I'm using Perl for a security-related task and am wondering when a statement such as:
$test = "new value"
is executed, is the old value that $test created overwritten in RAM?
If not, is there a way to force that to happen?
Asked
Active
Viewed 2,330 times
7
-
1Yes, [Perl strings are mutable](http://stackoverflow.com/questions/3395117/are-perl-strings-immutable). – Zaid Jul 30 '11 at 17:40
3 Answers
13
If the scalar isn't magical and it has a string buffer and the string fits in the string buffer, then that portion of the string buffer will be overwritten.
Note that
$s = "abcdef";
$s =~ s/...//;
$s = "x" x length($s);
leaves "xxx\0ef\0" in the scalar's buffer.
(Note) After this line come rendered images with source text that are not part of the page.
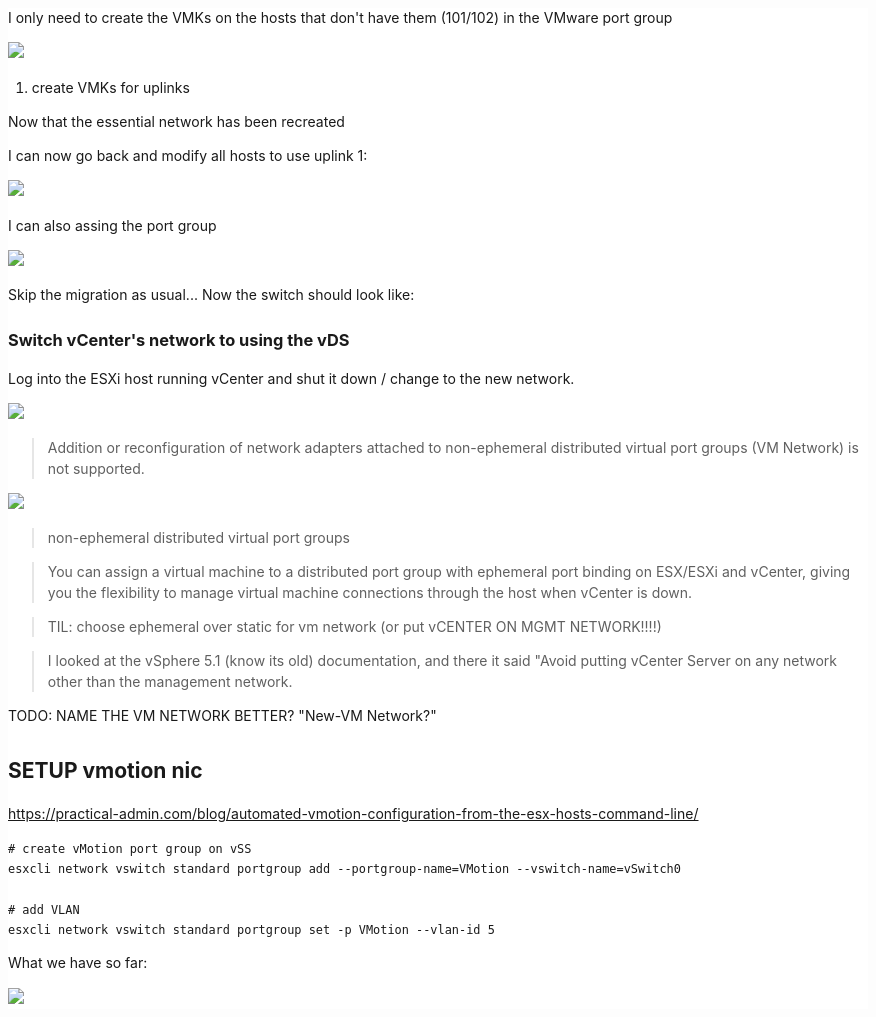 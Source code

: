 I only need to create the VMKs on the hosts that don't have them (101/102) in the VMware port group

![](https://i.imgur.com/O8pgGHb.png)

1. create VMKs for uplinks

Now that the essential network has been recreated

I can now go back and modify all hosts to use uplink 1:

![](https://i.imgur.com/EK4oUxQ.png)

I can also assing the port group

![](https://i.imgur.com/OMdBrhl.png)

Skip the migration as usual... Now the switch should look like:

### Switch vCenter's network to using the vDS

Log into the ESXi host running vCenter and shut it down / change to the new network.

![](https://i.imgur.com/r2VZviF.png)

> Addition or reconfiguration of network adapters attached to non-ephemeral distributed virtual port groups (VM Network) is not supported.

![](https://i.imgur.com/w4er5dG.png)

> non-ephemeral distributed virtual port groups 

> You can assign a virtual machine to a distributed port group with ephemeral port binding on ESX/ESXi and vCenter, giving you the flexibility to manage virtual machine connections through the host when vCenter is down. 

> TIL: choose ephemeral over static for vm network (or put vCENTER ON MGMT NETWORK!!!!)

>  I looked at the vSphere 5.1 (know its old) documentation, and there it said "Avoid putting vCenter Server on any network other than the management network.

TODO: NAME THE VM NETWORK BETTER? "New-VM Network?"

## SETUP vmotion nic

https://practical-admin.com/blog/automated-vmotion-configuration-from-the-esx-hosts-command-line/

```
# create vMotion port group on vSS
esxcli network vswitch standard portgroup add --portgroup-name=VMotion --vswitch-name=vSwitch0

# add VLAN
esxcli network vswitch standard portgroup set -p VMotion --vlan-id 5
```

What we have so far:

![](https://i.imgur.com/OqqSjIj.png)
You want the buffer's length, and not the length of the string inside the buffer.
I meant to say that neither of
$s = undef;
$s = 123;
will affect the string buffer whatsoever. It won't even be deallocated. Similarly, assigning a string to a scalar will not affect the other fields of the scalar, such as fields to hold numbers.
I forgot that if string being assigned to the scalar is a TEMP, the buffer of the target is replaced instead of being overwritten.
>perl -MDevel::Peek -e"my $s = 'abc'; Dump($s); $s = 'X' x length($s); Dump($s);"
SV = PV(0x348d54) at 0x1d3927c
REFCNT = 1
FLAGS = (PADMY,POK,pPOK)
PV = 0x349fac "abc"\0
CUR = 3
LEN = 12
SV = PV(0x348d54) at 0x1d3927c
REFCNT = 1
FLAGS = (PADMY,POK,pPOK)
PV = 0x349fac "XXX"\0 <-- same address
CUR = 3
LEN = 12
>perl -MDevel::Peek -e"my $s = 'abc'; Dump($s); $s = sub { 'X' x length($s); }->(); Dump($s);"
SV = PV(0x38d54) at 0x1c3930c
REFCNT = 1
FLAGS = (PADMY,POK,pPOK)
PV = 0x39fac "abc"\0
CUR = 3
LEN = 12
SV = PV(0x38d54) at 0x1c3930c
REFCNT = 1
FLAGS = (PADMY,POK,pPOK)
PV = 0x1c603fc "XXX"\0 <-- different address
CUR = 3 No overwriting.
LEN = 12
9
You can use Devel::Peek module to answer this kind of questions:
use Devel::Peek;
my $test = "value";
Dump($test);
$test = "new value";
Dump($test);
In this case you get:
SV = PV(0x297c04) at 0x187b9ac
REFCNT = 1
FLAGS = (PADMY,POK,pPOK)
PV = 0x18751cc "value"\0
CUR = 5
LEN = 12
SV = PV(0x297c04) at 0x187b9ac
REFCNT = 1
FLAGS = (PADMY,POK,pPOK)
PV = 0x18751cc "new value"\0
CUR = 9
LEN = 12
It can be easily seen that address in this case remained the same. As others noted, if your string is longer than buffers LEN, the data will be reallocated:
my $test = "value";
Dump($test);
$test = "new value that is much longer";
Dump($test);
yields (see that pointer next to PV changed):
SV = PV(0x297c04) at 0x187b9ac
REFCNT = 1
FLAGS = (PADMY,POK,pPOK)
PV = 0x18751cc "value"\0
CUR = 5
LEN = 12
SV = PV(0x297c04) at 0x187b9ac
REFCNT = 1
FLAGS = (PADMY,POK,pPOK)
PV = 0x187cf74 "new value that is much longer"\0
CUR = 29
LEN = 32
bvr
- 9,687
- 22
- 28
3
I think it depends on what the previous value of $test was.
If, for instance, the new value is longer, perl will have to call realloc() (or something similar) which can change where the string is stored.
In general, the perl string operations seem to use the same memory when possible, although I don't think this is guaranteed.
You can get the address of the string buffer of a scalar unpack('J', pack('P', $s)). This doesn't work if the scalar doesn't contain a string (even if it has a string buffer).